##### Input #####

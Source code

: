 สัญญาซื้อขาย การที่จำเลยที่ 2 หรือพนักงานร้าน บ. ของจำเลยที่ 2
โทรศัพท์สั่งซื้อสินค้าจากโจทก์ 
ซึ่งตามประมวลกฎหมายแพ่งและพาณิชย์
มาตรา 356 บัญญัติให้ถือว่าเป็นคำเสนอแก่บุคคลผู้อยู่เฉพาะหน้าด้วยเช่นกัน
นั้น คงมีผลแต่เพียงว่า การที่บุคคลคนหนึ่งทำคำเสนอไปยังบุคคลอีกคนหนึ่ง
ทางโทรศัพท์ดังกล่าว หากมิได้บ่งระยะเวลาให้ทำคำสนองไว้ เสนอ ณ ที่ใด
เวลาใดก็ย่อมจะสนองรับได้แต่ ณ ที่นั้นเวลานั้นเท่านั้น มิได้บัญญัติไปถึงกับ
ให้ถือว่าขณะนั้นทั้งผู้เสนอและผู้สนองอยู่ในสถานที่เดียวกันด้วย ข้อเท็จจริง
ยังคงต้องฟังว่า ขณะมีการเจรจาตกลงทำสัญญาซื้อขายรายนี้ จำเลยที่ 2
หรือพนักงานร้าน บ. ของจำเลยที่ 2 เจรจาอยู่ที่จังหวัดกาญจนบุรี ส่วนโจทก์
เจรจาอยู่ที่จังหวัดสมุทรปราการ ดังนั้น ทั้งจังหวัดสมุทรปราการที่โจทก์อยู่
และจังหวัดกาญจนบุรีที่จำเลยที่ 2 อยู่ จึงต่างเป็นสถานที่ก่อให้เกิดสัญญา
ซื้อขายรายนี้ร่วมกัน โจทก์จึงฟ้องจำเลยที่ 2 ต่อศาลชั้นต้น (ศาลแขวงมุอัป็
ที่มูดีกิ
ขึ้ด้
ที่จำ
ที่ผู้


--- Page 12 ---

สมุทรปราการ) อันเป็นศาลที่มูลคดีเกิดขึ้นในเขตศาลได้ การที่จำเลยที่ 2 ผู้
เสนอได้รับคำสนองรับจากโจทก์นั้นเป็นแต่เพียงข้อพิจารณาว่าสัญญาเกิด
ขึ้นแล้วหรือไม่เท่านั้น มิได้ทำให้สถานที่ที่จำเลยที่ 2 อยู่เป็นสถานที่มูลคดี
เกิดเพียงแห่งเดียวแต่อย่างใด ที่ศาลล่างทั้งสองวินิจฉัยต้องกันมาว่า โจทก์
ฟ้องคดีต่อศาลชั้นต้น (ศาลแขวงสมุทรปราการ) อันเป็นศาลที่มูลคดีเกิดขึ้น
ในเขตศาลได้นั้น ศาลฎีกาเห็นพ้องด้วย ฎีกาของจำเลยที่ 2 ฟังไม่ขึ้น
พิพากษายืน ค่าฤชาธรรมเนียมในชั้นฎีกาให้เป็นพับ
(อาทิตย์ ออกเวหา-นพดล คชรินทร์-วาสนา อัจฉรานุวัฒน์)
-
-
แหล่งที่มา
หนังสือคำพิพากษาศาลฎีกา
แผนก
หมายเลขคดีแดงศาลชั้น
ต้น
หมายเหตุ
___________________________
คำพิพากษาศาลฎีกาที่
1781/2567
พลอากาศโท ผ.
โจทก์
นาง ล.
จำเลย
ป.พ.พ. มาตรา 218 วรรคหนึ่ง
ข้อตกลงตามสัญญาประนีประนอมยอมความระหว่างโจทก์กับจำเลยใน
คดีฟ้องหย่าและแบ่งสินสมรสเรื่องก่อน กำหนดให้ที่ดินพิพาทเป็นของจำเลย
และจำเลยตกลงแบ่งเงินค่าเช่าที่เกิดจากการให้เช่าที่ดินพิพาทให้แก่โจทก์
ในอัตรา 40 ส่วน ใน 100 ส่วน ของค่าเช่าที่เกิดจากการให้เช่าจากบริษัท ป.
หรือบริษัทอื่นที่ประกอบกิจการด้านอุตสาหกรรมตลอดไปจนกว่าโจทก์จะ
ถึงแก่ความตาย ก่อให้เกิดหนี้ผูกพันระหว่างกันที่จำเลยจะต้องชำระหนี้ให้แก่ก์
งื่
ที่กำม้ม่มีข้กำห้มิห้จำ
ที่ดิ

#####

Task instructions =>
Return the total number of lines in the records that contain "ดกาญจนบ", without any explanation.

Result =>
2